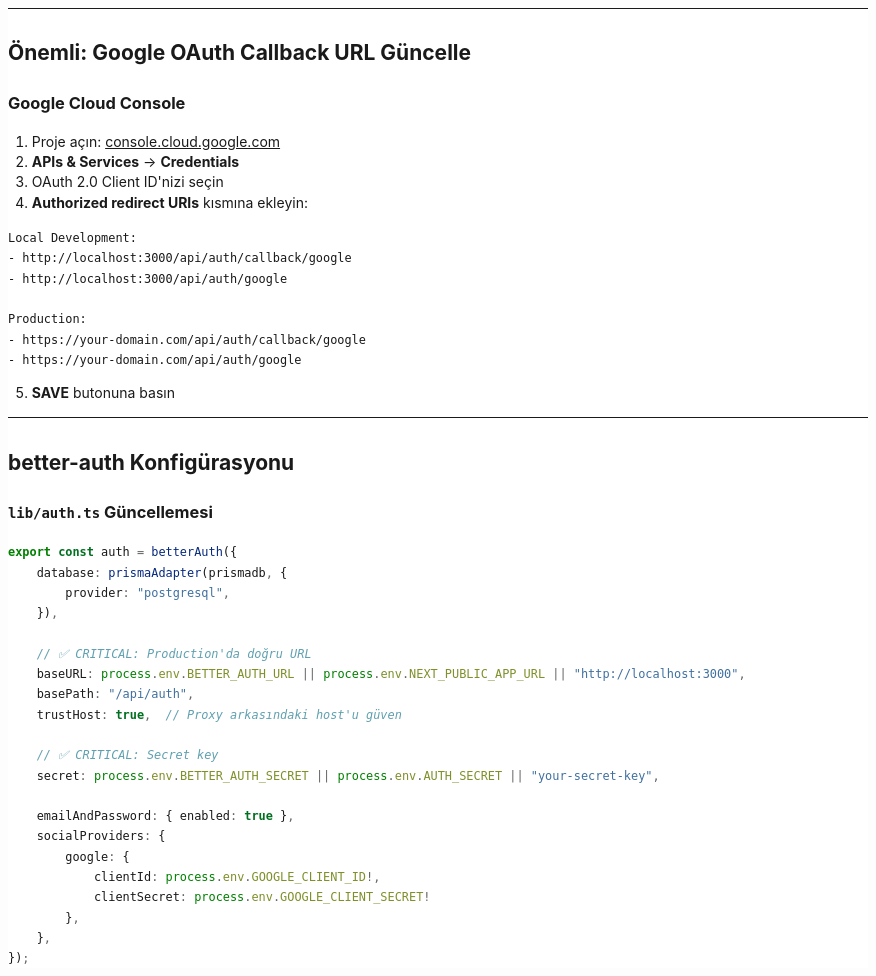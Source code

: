 
---

## Önemli: Google OAuth Callback URL Güncelle

### Google Cloud Console
1. Proje açın: [console.cloud.google.com](https://console.cloud.google.com)
2. **APIs & Services** → **Credentials**
3. OAuth 2.0 Client ID'nizi seçin
4. **Authorized redirect URIs** kısmına ekleyin:

```
Local Development:
- http://localhost:3000/api/auth/callback/google
- http://localhost:3000/api/auth/google

Production:
- https://your-domain.com/api/auth/callback/google
- https://your-domain.com/api/auth/google
```

5. **SAVE** butonuna basın

---

## better-auth Konfigürasyonu

### `lib/auth.ts` Güncellemesi
```typescript
export const auth = betterAuth({
    database: prismaAdapter(prismadb, {
        provider: "postgresql",
    }),
    
    // ✅ CRITICAL: Production'da doğru URL
    baseURL: process.env.BETTER_AUTH_URL || process.env.NEXT_PUBLIC_APP_URL || "http://localhost:3000",
    basePath: "/api/auth",
    trustHost: true,  // Proxy arkasındaki host'u güven
    
    // ✅ CRITICAL: Secret key
    secret: process.env.BETTER_AUTH_SECRET || process.env.AUTH_SECRET || "your-secret-key",
    
    emailAndPassword: { enabled: true },
    socialProviders: {
        google: {
            clientId: process.env.GOOGLE_CLIENT_ID!,
            clientSecret: process.env.GOOGLE_CLIENT_SECRET!
        },
    },
});
```
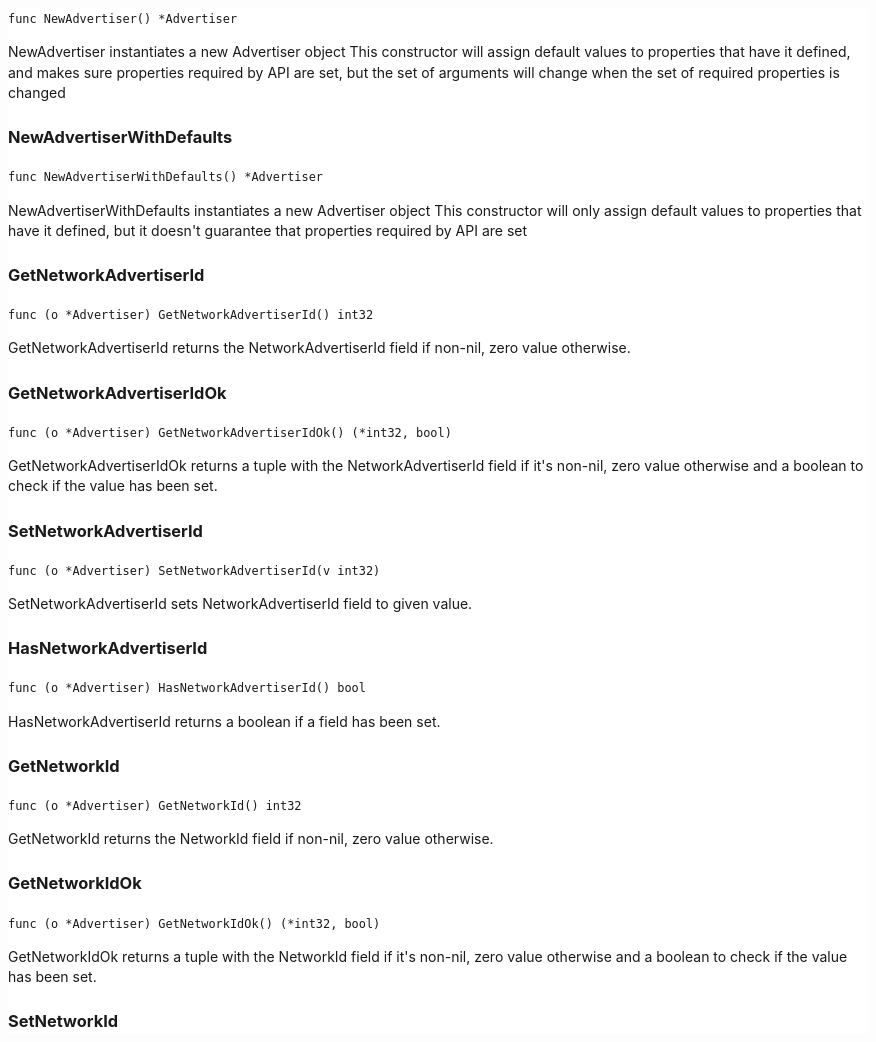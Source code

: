 `func NewAdvertiser() *Advertiser`

NewAdvertiser instantiates a new Advertiser object
This constructor will assign default values to properties that have it defined,
and makes sure properties required by API are set, but the set of arguments
will change when the set of required properties is changed

### NewAdvertiserWithDefaults

`func NewAdvertiserWithDefaults() *Advertiser`

NewAdvertiserWithDefaults instantiates a new Advertiser object
This constructor will only assign default values to properties that have it defined,
but it doesn't guarantee that properties required by API are set

### GetNetworkAdvertiserId

`func (o *Advertiser) GetNetworkAdvertiserId() int32`

GetNetworkAdvertiserId returns the NetworkAdvertiserId field if non-nil, zero value otherwise.

### GetNetworkAdvertiserIdOk

`func (o *Advertiser) GetNetworkAdvertiserIdOk() (*int32, bool)`

GetNetworkAdvertiserIdOk returns a tuple with the NetworkAdvertiserId field if it's non-nil, zero value otherwise
and a boolean to check if the value has been set.

### SetNetworkAdvertiserId

`func (o *Advertiser) SetNetworkAdvertiserId(v int32)`

SetNetworkAdvertiserId sets NetworkAdvertiserId field to given value.

### HasNetworkAdvertiserId

`func (o *Advertiser) HasNetworkAdvertiserId() bool`

HasNetworkAdvertiserId returns a boolean if a field has been set.

### GetNetworkId

`func (o *Advertiser) GetNetworkId() int32`

GetNetworkId returns the NetworkId field if non-nil, zero value otherwise.

### GetNetworkIdOk

`func (o *Advertiser) GetNetworkIdOk() (*int32, bool)`

GetNetworkIdOk returns a tuple with the NetworkId field if it's non-nil, zero value otherwise
and a boolean to check if the value has been set.

### SetNetworkId
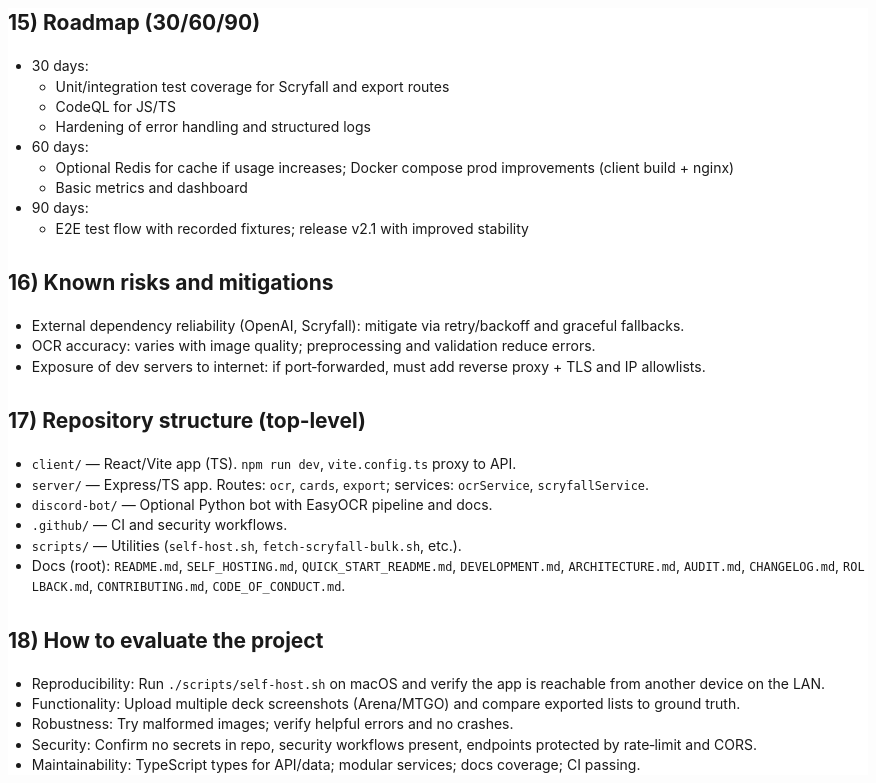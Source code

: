 
## 15) Roadmap (30/60/90)
- 30 days:
  - Unit/integration test coverage for Scryfall and export routes
  - CodeQL for JS/TS
  - Hardening of error handling and structured logs
- 60 days:
  - Optional Redis for cache if usage increases; Docker compose prod improvements (client build + nginx)
  - Basic metrics and dashboard
- 90 days:
  - E2E test flow with recorded fixtures; release v2.1 with improved stability


## 16) Known risks and mitigations
- External dependency reliability (OpenAI, Scryfall): mitigate via retry/backoff and graceful fallbacks.
- OCR accuracy: varies with image quality; preprocessing and validation reduce errors.
- Exposure of dev servers to internet: if port‑forwarded, must add reverse proxy + TLS and IP allowlists.


## 17) Repository structure (top‑level)
- `client/` — React/Vite app (TS). `npm run dev`, `vite.config.ts` proxy to API.
- `server/` — Express/TS app. Routes: `ocr`, `cards`, `export`; services: `ocrService`, `scryfallService`.
- `discord-bot/` — Optional Python bot with EasyOCR pipeline and docs.
- `.github/` — CI and security workflows.
- `scripts/` — Utilities (`self-host.sh`, `fetch-scryfall-bulk.sh`, etc.).
- Docs (root): `README.md`, `SELF_HOSTING.md`, `QUICK_START_README.md`, `DEVELOPMENT.md`, `ARCHITECTURE.md`, `AUDIT.md`, `CHANGELOG.md`, `ROLLBACK.md`, `CONTRIBUTING.md`, `CODE_OF_CONDUCT.md`.


## 18) How to evaluate the project
- Reproducibility: Run `./scripts/self-host.sh` on macOS and verify the app is reachable from another device on the LAN.
- Functionality: Upload multiple deck screenshots (Arena/MTGO) and compare exported lists to ground truth.
- Robustness: Try malformed images; verify helpful errors and no crashes.
- Security: Confirm no secrets in repo, security workflows present, endpoints protected by rate‑limit and CORS.
- Maintainability: TypeScript types for API/data; modular services; docs coverage; CI passing.
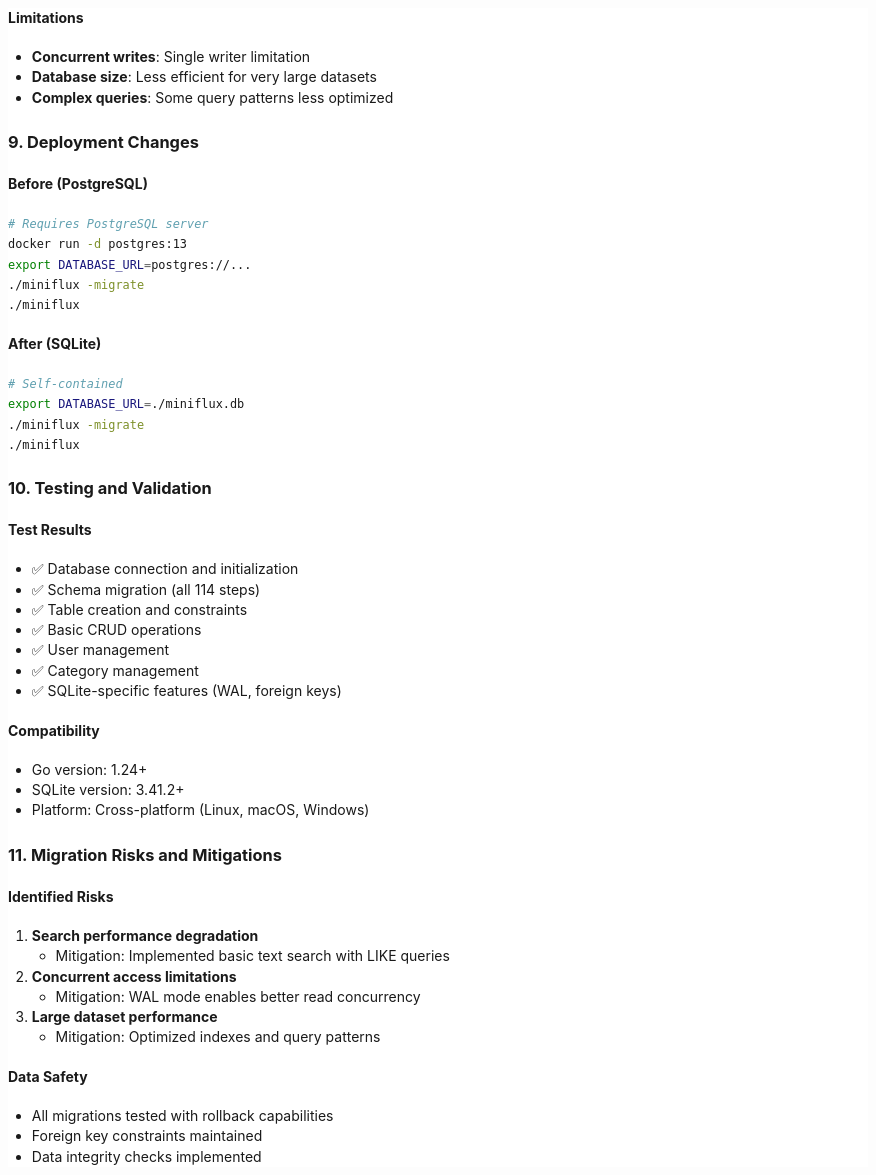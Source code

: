 #### Limitations
- **Concurrent writes**: Single writer limitation
- **Database size**: Less efficient for very large datasets
- **Complex queries**: Some query patterns less optimized

### 9. Deployment Changes

#### Before (PostgreSQL)
```bash
# Requires PostgreSQL server
docker run -d postgres:13
export DATABASE_URL=postgres://...
./miniflux -migrate
./miniflux
```

#### After (SQLite)
```bash
# Self-contained
export DATABASE_URL=./miniflux.db
./miniflux -migrate
./miniflux
```

### 10. Testing and Validation

#### Test Results
- ✅ Database connection and initialization
- ✅ Schema migration (all 114 steps)
- ✅ Table creation and constraints
- ✅ Basic CRUD operations
- ✅ User management
- ✅ Category management
- ✅ SQLite-specific features (WAL, foreign keys)

#### Compatibility
- Go version: 1.24+
- SQLite version: 3.41.2+
- Platform: Cross-platform (Linux, macOS, Windows)

### 11. Migration Risks and Mitigations

#### Identified Risks
1. **Search performance degradation**
   - Mitigation: Implemented basic text search with LIKE queries
2. **Concurrent access limitations**
   - Mitigation: WAL mode enables better read concurrency
3. **Large dataset performance**
   - Mitigation: Optimized indexes and query patterns

#### Data Safety
- All migrations tested with rollback capabilities
- Foreign key constraints maintained
- Data integrity checks implemented
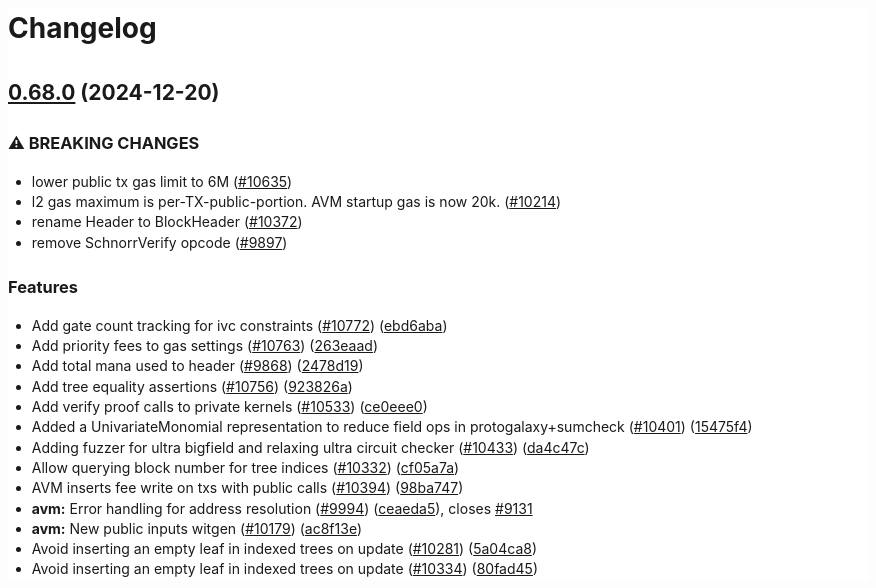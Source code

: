 # Changelog

## [0.68.0](https://github.com/AztecProtocol/aztec-packages/compare/barretenberg-v0.67.1...barretenberg-v0.68.0) (2024-12-20)


### ⚠ BREAKING CHANGES

* lower public tx gas limit to 6M ([#10635](https://github.com/AztecProtocol/aztec-packages/issues/10635))
* l2 gas maximum is per-TX-public-portion. AVM startup gas is now 20k. ([#10214](https://github.com/AztecProtocol/aztec-packages/issues/10214))
* rename Header to BlockHeader ([#10372](https://github.com/AztecProtocol/aztec-packages/issues/10372))
* remove SchnorrVerify opcode ([#9897](https://github.com/AztecProtocol/aztec-packages/issues/9897))

### Features

* Add gate count tracking for ivc constraints ([#10772](https://github.com/AztecProtocol/aztec-packages/issues/10772)) ([ebd6aba](https://github.com/AztecProtocol/aztec-packages/commit/ebd6aba915b822711166b4424cc4c81f226ddcfb))
* Add priority fees to gas settings ([#10763](https://github.com/AztecProtocol/aztec-packages/issues/10763)) ([263eaad](https://github.com/AztecProtocol/aztec-packages/commit/263eaad065d607d7af2d2c163c5090b8d73216c1))
* Add total mana used to header ([#9868](https://github.com/AztecProtocol/aztec-packages/issues/9868)) ([2478d19](https://github.com/AztecProtocol/aztec-packages/commit/2478d1909db2d79cc0cdd3063dc2ac4e1eaedce3))
* Add tree equality assertions ([#10756](https://github.com/AztecProtocol/aztec-packages/issues/10756)) ([923826a](https://github.com/AztecProtocol/aztec-packages/commit/923826a9d1bbed6739527a82b34d5610600eca1b))
* Add verify proof calls to private kernels ([#10533](https://github.com/AztecProtocol/aztec-packages/issues/10533)) ([ce0eee0](https://github.com/AztecProtocol/aztec-packages/commit/ce0eee0ef4a2084ec74b6dae0a75d18af5877ef8))
* Added a UnivariateMonomial representation to reduce field ops in protogalaxy+sumcheck ([#10401](https://github.com/AztecProtocol/aztec-packages/issues/10401)) ([15475f4](https://github.com/AztecProtocol/aztec-packages/commit/15475f47bdc2ac02ea5157bdc9d1f5172ff6ed09))
* Adding fuzzer for ultra bigfield and relaxing ultra circuit checker ([#10433](https://github.com/AztecProtocol/aztec-packages/issues/10433)) ([da4c47c](https://github.com/AztecProtocol/aztec-packages/commit/da4c47c5dc8caea3e860ac15a58b9ff7f011e4f6))
* Allow querying block number for tree indices ([#10332](https://github.com/AztecProtocol/aztec-packages/issues/10332)) ([cf05a7a](https://github.com/AztecProtocol/aztec-packages/commit/cf05a7a346ea11853e940d5e9ac105ef0d629d35))
* AVM inserts fee write on txs with public calls ([#10394](https://github.com/AztecProtocol/aztec-packages/issues/10394)) ([98ba747](https://github.com/AztecProtocol/aztec-packages/commit/98ba7475ac0130dac4424a2f5cabdbe37eba5cc8))
* **avm:** Error handling for address resolution ([#9994](https://github.com/AztecProtocol/aztec-packages/issues/9994)) ([ceaeda5](https://github.com/AztecProtocol/aztec-packages/commit/ceaeda50d2fd391edda3ee8186b86558b7f092e2)), closes [#9131](https://github.com/AztecProtocol/aztec-packages/issues/9131)
* **avm:** New public inputs witgen ([#10179](https://github.com/AztecProtocol/aztec-packages/issues/10179)) ([ac8f13e](https://github.com/AztecProtocol/aztec-packages/commit/ac8f13e4cd9a3f6b23d53ce5b06cc436324d5f7b))
* Avoid inserting an empty leaf in indexed trees on update ([#10281](https://github.com/AztecProtocol/aztec-packages/issues/10281)) ([5a04ca8](https://github.com/AztecProtocol/aztec-packages/commit/5a04ca880ae2a0f285b6a5a110286ba10bc4a6c3))
* Avoid inserting an empty leaf in indexed trees on update ([#10334](https://github.com/AztecProtocol/aztec-packages/issues/10334)) ([80fad45](https://github.com/AztecProtocol/aztec-packages/commit/80fad4544a4d8c1b488f8b4b4f86fe508ed1f4cc))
# # #
> [What is required]: Give the number of lines in the records that hold the word "Avoid", with no other words.

> [Expected output]: 2